[Start of section]

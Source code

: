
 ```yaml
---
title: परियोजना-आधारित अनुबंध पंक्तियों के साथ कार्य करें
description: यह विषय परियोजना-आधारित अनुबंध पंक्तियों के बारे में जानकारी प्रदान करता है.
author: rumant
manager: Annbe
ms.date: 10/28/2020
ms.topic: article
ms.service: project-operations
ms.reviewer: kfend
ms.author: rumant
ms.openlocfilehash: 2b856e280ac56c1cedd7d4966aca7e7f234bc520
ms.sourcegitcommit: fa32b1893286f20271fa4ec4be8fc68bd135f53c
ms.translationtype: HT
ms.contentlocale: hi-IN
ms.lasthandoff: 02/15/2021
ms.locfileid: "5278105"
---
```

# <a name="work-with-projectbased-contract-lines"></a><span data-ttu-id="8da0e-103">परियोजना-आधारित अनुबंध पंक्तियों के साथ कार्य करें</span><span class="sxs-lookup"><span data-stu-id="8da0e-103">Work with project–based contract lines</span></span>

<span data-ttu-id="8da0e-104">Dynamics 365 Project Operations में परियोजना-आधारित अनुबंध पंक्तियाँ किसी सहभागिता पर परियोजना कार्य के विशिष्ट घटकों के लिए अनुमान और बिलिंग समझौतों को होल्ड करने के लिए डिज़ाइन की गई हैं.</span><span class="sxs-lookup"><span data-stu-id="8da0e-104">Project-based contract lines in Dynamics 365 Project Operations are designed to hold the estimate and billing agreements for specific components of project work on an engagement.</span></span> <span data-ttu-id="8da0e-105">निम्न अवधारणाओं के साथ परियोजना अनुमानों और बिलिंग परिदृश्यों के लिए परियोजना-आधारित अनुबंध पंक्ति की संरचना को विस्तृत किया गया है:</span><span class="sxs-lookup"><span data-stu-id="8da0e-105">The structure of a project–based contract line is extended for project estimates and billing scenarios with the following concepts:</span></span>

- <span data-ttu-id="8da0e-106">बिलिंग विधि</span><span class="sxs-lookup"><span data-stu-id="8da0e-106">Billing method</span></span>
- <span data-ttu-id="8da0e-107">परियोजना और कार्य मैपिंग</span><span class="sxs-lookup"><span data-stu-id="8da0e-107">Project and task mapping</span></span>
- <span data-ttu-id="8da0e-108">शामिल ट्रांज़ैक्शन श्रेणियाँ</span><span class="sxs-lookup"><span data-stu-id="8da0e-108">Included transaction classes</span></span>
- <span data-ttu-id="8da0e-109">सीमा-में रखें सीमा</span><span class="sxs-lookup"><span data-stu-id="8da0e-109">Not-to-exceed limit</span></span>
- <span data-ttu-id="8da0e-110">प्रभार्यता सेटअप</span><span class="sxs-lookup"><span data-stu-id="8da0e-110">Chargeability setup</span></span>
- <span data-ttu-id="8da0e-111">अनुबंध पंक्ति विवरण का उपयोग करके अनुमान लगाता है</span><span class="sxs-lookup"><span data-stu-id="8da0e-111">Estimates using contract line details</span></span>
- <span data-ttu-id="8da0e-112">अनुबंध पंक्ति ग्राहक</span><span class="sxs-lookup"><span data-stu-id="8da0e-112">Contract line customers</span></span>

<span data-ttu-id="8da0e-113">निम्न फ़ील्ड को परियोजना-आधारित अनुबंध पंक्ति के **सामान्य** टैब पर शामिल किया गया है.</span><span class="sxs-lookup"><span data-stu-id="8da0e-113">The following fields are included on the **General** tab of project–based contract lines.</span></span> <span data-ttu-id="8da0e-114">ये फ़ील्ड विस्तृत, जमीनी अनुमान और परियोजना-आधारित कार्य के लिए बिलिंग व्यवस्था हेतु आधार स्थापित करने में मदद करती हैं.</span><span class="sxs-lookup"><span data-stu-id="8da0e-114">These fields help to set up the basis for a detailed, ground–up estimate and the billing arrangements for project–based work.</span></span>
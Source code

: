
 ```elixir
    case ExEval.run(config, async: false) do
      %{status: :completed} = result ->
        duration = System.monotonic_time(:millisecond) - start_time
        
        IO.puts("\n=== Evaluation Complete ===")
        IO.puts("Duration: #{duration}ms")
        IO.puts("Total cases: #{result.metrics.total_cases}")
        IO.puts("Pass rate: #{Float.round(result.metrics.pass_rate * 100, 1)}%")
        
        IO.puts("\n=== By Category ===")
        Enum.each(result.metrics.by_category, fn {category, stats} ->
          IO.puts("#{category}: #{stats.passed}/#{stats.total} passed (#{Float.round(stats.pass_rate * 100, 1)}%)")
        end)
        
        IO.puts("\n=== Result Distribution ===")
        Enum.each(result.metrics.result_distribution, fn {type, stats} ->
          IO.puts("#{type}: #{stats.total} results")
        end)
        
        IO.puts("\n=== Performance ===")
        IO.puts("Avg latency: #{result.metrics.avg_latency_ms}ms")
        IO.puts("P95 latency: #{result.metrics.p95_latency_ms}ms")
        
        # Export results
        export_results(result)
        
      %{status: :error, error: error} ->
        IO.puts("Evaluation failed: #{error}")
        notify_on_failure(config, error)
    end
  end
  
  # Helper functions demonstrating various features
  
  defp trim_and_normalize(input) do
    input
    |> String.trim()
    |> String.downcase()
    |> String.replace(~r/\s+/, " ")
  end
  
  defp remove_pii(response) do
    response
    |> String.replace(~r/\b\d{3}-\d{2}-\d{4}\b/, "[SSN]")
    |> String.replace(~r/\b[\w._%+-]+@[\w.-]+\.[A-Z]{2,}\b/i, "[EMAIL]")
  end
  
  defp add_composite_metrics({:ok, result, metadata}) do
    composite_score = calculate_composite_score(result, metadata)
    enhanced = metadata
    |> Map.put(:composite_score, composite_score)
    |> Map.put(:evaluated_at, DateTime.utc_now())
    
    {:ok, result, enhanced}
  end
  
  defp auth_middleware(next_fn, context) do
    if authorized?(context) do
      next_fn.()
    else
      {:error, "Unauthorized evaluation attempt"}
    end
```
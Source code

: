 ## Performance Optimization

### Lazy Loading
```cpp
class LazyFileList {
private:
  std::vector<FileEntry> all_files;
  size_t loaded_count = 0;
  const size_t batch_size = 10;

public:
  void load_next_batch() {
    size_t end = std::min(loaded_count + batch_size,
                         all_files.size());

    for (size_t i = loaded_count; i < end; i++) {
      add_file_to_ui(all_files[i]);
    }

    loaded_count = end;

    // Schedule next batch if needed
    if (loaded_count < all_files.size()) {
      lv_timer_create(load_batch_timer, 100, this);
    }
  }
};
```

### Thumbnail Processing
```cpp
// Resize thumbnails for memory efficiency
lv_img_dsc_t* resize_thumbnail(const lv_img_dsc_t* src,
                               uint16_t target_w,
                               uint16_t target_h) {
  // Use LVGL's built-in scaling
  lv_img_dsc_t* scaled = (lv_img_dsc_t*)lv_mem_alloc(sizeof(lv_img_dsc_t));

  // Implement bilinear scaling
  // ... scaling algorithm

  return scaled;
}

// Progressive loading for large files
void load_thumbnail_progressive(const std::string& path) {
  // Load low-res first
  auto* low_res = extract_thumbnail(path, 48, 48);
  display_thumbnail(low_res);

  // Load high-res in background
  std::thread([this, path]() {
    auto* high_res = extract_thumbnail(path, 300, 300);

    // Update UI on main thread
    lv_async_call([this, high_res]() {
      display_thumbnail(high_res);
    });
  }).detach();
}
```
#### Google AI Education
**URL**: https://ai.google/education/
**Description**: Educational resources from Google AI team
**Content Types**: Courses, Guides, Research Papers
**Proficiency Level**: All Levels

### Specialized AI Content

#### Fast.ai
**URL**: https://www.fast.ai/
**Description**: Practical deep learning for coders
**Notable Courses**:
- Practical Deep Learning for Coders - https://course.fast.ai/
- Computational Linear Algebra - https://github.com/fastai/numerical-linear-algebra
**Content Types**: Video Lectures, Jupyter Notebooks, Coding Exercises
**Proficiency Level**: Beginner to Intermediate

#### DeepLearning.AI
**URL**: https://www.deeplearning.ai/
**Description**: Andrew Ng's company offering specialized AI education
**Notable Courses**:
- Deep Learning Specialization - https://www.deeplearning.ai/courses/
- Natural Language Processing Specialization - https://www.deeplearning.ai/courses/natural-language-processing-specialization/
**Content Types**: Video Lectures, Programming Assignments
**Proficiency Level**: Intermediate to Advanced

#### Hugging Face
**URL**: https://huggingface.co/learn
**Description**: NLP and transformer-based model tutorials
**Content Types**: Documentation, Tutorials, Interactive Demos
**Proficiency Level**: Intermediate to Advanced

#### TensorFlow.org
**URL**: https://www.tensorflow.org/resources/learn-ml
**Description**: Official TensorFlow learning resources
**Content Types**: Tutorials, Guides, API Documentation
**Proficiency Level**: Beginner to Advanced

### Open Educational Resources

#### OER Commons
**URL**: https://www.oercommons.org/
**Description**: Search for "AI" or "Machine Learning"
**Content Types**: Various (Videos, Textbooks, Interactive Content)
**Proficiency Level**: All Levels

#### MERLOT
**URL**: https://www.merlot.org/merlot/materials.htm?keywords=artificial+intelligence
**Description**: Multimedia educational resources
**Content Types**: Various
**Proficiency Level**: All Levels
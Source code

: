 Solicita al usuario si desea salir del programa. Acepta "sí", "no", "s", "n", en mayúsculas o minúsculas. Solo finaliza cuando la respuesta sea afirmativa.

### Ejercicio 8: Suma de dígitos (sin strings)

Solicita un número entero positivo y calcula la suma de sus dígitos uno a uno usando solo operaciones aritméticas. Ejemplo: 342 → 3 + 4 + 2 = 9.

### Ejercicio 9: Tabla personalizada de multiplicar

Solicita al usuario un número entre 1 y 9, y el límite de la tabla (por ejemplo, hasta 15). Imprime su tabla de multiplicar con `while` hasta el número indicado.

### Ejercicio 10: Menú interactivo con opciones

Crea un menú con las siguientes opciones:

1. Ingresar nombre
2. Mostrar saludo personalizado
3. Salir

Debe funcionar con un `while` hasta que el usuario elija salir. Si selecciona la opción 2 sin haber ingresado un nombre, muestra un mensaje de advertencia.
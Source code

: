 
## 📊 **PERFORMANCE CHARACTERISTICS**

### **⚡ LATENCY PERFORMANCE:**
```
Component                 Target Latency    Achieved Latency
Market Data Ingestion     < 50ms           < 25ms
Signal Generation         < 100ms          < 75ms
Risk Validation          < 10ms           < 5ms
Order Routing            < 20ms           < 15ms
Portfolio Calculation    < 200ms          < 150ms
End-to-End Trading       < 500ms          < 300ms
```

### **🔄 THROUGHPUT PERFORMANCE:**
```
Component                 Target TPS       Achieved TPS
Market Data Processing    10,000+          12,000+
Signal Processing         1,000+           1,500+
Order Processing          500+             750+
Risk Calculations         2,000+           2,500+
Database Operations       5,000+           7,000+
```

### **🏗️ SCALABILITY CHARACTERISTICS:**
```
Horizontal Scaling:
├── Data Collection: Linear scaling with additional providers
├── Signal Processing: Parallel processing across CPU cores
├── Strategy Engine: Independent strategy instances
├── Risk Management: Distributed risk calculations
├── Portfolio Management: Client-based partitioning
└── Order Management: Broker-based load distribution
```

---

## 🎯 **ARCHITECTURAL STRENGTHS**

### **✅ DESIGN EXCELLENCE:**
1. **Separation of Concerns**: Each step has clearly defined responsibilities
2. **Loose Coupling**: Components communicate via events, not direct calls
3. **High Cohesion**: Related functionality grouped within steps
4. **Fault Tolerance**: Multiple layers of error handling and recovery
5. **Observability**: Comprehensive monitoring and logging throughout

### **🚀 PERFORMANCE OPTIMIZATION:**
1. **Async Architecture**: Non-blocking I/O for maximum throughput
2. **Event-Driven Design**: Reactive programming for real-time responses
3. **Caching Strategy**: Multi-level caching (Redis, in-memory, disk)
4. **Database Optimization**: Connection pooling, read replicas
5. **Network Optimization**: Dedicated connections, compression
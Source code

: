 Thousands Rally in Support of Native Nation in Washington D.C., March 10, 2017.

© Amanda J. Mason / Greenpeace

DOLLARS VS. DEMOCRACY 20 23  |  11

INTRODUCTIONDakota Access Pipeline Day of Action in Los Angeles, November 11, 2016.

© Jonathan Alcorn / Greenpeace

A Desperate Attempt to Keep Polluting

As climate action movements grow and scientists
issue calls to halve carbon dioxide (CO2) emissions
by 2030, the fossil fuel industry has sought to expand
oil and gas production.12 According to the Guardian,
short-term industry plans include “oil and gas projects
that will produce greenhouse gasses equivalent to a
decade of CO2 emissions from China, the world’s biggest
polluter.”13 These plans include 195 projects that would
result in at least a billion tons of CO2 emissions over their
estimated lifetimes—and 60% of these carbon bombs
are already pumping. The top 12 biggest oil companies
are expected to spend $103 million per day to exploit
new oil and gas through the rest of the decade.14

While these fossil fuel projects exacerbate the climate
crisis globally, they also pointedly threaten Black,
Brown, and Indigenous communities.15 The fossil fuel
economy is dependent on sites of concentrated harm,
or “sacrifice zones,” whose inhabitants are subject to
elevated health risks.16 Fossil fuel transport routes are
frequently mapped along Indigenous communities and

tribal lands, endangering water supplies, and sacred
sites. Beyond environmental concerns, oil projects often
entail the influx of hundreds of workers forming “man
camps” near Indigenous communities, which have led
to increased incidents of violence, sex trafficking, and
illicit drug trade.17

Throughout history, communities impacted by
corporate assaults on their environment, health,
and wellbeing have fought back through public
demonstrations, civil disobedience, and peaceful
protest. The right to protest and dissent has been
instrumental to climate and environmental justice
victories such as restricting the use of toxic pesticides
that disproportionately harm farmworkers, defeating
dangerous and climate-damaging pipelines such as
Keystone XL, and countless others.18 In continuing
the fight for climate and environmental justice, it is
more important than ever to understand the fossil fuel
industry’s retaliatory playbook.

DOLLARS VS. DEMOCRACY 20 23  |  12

[End of section]

TASK BRIEF ::
Where a line of the data contains "config", copy that line.

EXPECTED OUTPUT ::
    case ExEval.run(config, async: false) do
        notify_on_failure(config, error)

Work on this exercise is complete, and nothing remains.